Es una clara muestra del culto que las sociedades capitalistas le rinden a la «eterna juventud» y de los sentimientos de ansiedad e insatisfacción que promueven en torno al proceso natural del envejecimiento. Esta reevaluación del ciclo de la vida es alimentada y se alimenta de un deseo de consumo constante. Y es que el canon de belleza estadounidense que se instaló en el siglo XX se caracterizó por su condición descartable, afirma la escritora venezolana Esther Pineda, quien acuñó el término de violencia estética para definir el «conjunto de narrativas, representaciones, prácticas e instituciones que ejercen una presión perjudicial y formas de discriminación sobre las mujeres para obligarlas a responder al canon de belleza imperante, así como el impacto que este tiene en sus vidas».
Este tipo de violencia, de la que poco hablamos, se fundamenta, según Pineda, en cuatro premisas: el sexismo, el racismo, la gerontofobia y la gordofobia. Es sexista precisamente por ese doble estándar del envejecimiento que explora Sontag en su ensayo: envejecer es menos doloroso para un hombre, y ser físicamente atractiva cuenta mucho más en la vida de una mujer; racista porque los cánones de belleza a lo largo de la historia se han fundamentado en la blanquitud; gordofóbica por el culto a la delgadez extrema, y gerontofóbica por el miedo a envejecer.
A pesar de haber sido escrito hace más de cincuenta años, las premisas del ensayo de Sontag no han cambiado ni un ápice, todo lo contrario, sus argumentos, así como las formulaciones de Pineda nos permiten entender mejor la presión a la que constantemente estamos expuestas las mujeres, lo cual se puede observar en algunas de las tendencias actuales.
El culto a la delgadez extrema o moda skinny después de varios años de «positividad corporal», todo a través de la glorificación del Ozempic y otros medicamentos que están siendo usados para perder peso rápido y lograr esa estética heroin chic que causó furor en los años 2000, estética asociada a modelos extremadamente delgadas.
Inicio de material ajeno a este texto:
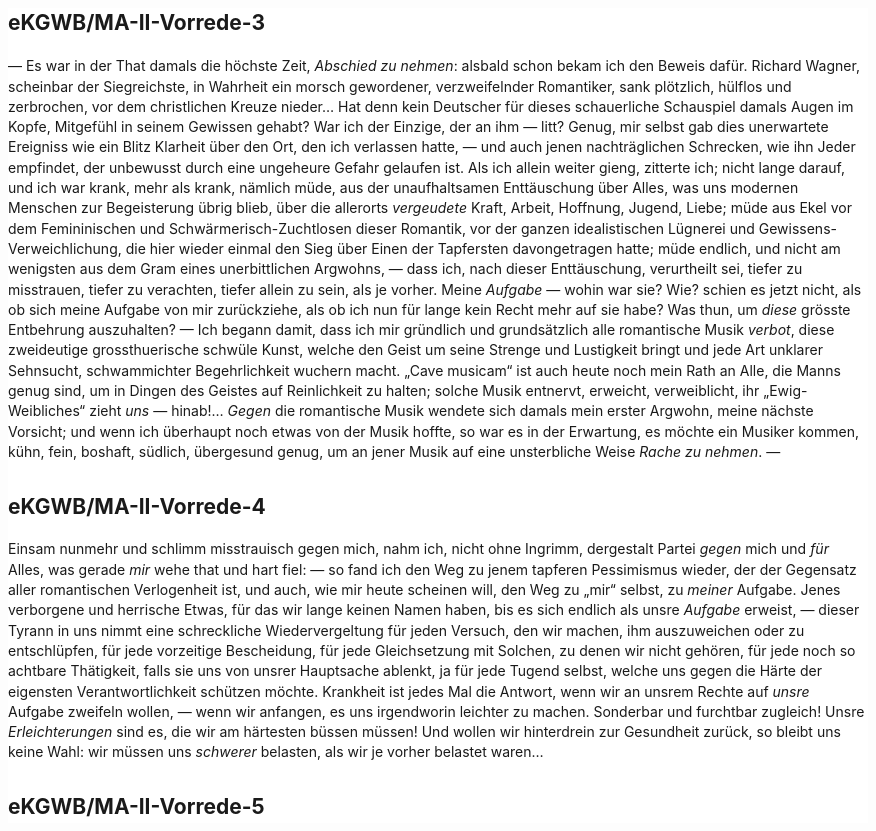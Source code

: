 ## eKGWB/MA-II-Vorrede-3

— Es war in der That damals die höchste Zeit, *Abschied zu nehmen*: alsbald schon bekam ich den Beweis dafür. Richard Wagner, scheinbar der Siegreichste, in Wahrheit ein morsch gewordener, verzweifelnder Romantiker, sank plötzlich, hülflos und zerbrochen, vor dem christlichen Kreuze nieder… Hat denn kein Deutscher für dieses schauerliche Schauspiel damals Augen im Kopfe, Mitgefühl in seinem Gewissen gehabt? War ich der Einzige, der an ihm — litt? Genug, mir selbst gab dies unerwartete Ereigniss wie ein Blitz Klarheit über den Ort, den ich verlassen hatte, — und auch jenen nachträglichen Schrecken, wie ihn Jeder empfindet, der unbewusst durch eine ungeheure Gefahr gelaufen ist. Als ich allein weiter gieng, zitterte ich; nicht lange darauf, und ich war krank, mehr als krank, nämlich müde, aus der unaufhaltsamen Enttäuschung über Alles, was uns modernen Menschen zur Begeisterung übrig blieb, über die allerorts *vergeudete* Kraft, Arbeit, Hoffnung, Jugend, Liebe; müde aus Ekel vor dem Femininischen und Schwärmerisch-Zuchtlosen dieser Romantik, vor der ganzen idealistischen Lügnerei und Gewissens-Verweichlichung, die hier wieder einmal den Sieg über Einen der Tapfersten davongetragen hatte; müde endlich, und nicht am wenigsten aus dem Gram eines unerbittlichen Argwohns, — dass ich, nach dieser Enttäuschung, verurtheilt sei, tiefer zu misstrauen, tiefer zu verachten, tiefer allein zu sein, als je vorher. Meine *Aufgabe* — wohin war sie? Wie? schien es jetzt nicht, als ob sich meine Aufgabe von mir zurückziehe, als ob ich nun für lange kein Recht mehr auf sie habe? Was thun, um *diese* grösste Entbehrung auszuhalten? — Ich begann damit, dass ich mir gründlich und grundsätzlich alle romantische Musik *verbot*, diese zweideutige grossthuerische schwüle Kunst, welche den Geist um seine Strenge und Lustigkeit bringt und jede Art unklarer Sehnsucht, schwammichter Begehrlichkeit wuchern macht. „Cave musicam“ ist auch heute noch mein Rath an Alle, die Manns genug sind, um in Dingen des Geistes auf Reinlichkeit zu halten; solche Musik entnervt, erweicht, verweiblicht, ihr „Ewig-Weibliches“ zieht *uns* — hinab!… *Gegen* die romantische Musik wendete sich damals mein erster Argwohn, meine nächste Vorsicht; und wenn ich überhaupt noch etwas von der Musik hoffte, so war es in der Erwartung, es möchte ein Musiker kommen, kühn, fein, boshaft, südlich, übergesund genug, um an jener Musik auf eine unsterbliche Weise *Rache zu nehmen*. —

## eKGWB/MA-II-Vorrede-4

Einsam nunmehr und schlimm misstrauisch gegen mich, nahm ich, nicht ohne Ingrimm, dergestalt Partei *gegen* mich und *für* Alles, was gerade *mir* wehe that und hart fiel: — so fand ich den Weg zu jenem tapferen Pessimismus wieder, der der Gegensatz aller romantischen Verlogenheit ist, und auch, wie mir heute scheinen will, den Weg zu „mir“ selbst, zu *meiner* Aufgabe. Jenes verborgene und herrische Etwas, für das wir lange keinen Namen haben, bis es sich endlich als unsre *Aufgabe* erweist, — dieser Tyrann in uns nimmt eine schreckliche Wiedervergeltung für jeden Versuch, den wir machen, ihm auszuweichen oder zu entschlüpfen, für jede vorzeitige Bescheidung, für jede Gleichsetzung mit Solchen, zu denen wir nicht gehören, für jede noch so achtbare Thätigkeit, falls sie uns von unsrer Hauptsache ablenkt, ja für jede Tugend selbst, welche uns gegen die Härte der eigensten Verantwortlichkeit schützen möchte. Krankheit ist jedes Mal die Antwort, wenn wir an unsrem Rechte auf *unsre* Aufgabe zweifeln wollen, — wenn wir anfangen, es uns irgendworin leichter zu machen. Sonderbar und furchtbar zugleich! Unsre *Erleichterungen* sind es, die wir am härtesten büssen müssen! Und wollen wir hinterdrein zur Gesundheit zurück, so bleibt uns keine Wahl: wir müssen uns *schwerer* belasten, als wir je vorher belastet waren…

## eKGWB/MA-II-Vorrede-5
El uso de maquillaje en niñas cada vez más jóvenes que, en absurdas rutinas de skincare en las redes sociales, promueven el uso excesivo de cremas antiedad. Además de los daños que le causan a la piel, asistimos a un proceso de «adultización precoz de la infancia», en el cual las niñas se ven expuestas a preocupaciones del mundo adulto, como la preocupación por su apariencia física.
Todo esto sin hablar del aumento exponencial de las cirugías plásticas a nivel global. Solo hace unas semanas, en México, Paloma Nicole Arellano, una niña de catorce años, murió por complicaciones tras una cirugía de aumento de pecho. No existen cifras oficiales sobre el número de muertes relacionadas con procedimientos estéticos en América Latina, pero sí ha habido un aumento significativo de estas intervenciones, sobre todo en Brasil, México, Argentina y Colombia.
Un reciente documental de la BBC describe el boom de las cirugías plásticas en China —donde la industria ha crecido un quinientos por ciento—, a través de la trayectoria de Abby Wu, una influenciadora china en temas de belleza, quien, a sus 35 años, se ha realizado más de cien procedimientos estéticos en los que ha invertido más de medio millón de dólares. Actualmente es socia de una clínica de belleza en Beijing, y en sus redes sociales promueve y normaliza las cirugías estéticas: “Creo que nunca detendré mi camino para ser más bella”, afirma en el documental.
Sin embargo, frente a esta presión incesante por ser cada vez más bellas, las mujeres tenemos otra opción, nos dice Sontag al final de su ensayo: las mujeres podemos aspirar a ser sabias o a ser fuertes, no simplemente lindas y encantadoras. En el fondo, se trata de permitir que nuestros rostros reflejen las marcas de las vidas que hemos vivido.